*Aim of the exercise*: Please repeat every entry exactly as written, but skip the pictures.

*Supplied records*:

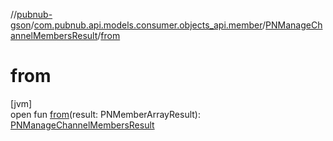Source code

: //[pubnub-gson](../../../index.md)/[com.pubnub.api.models.consumer.objects_api.member](../index.md)/[PNManageChannelMembersResult](index.md)/[from](from.md)

# from

[jvm]\
open fun [from](from.md)(result: PNMemberArrayResult): [PNManageChannelMembersResult](index.md)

*Output for this exercise*:
Source code

: //[pubnub-gson](../../../index.md)/[com.pubnub.api.models.consumer.objects_api.member](../index.md)/[PNManageChannelMembersResult](index.md)/[from](from.md)

# from

[jvm]\
open fun [from](from.md)(result: PNMemberArrayResult): [PNManageChannelMembersResult](index.md)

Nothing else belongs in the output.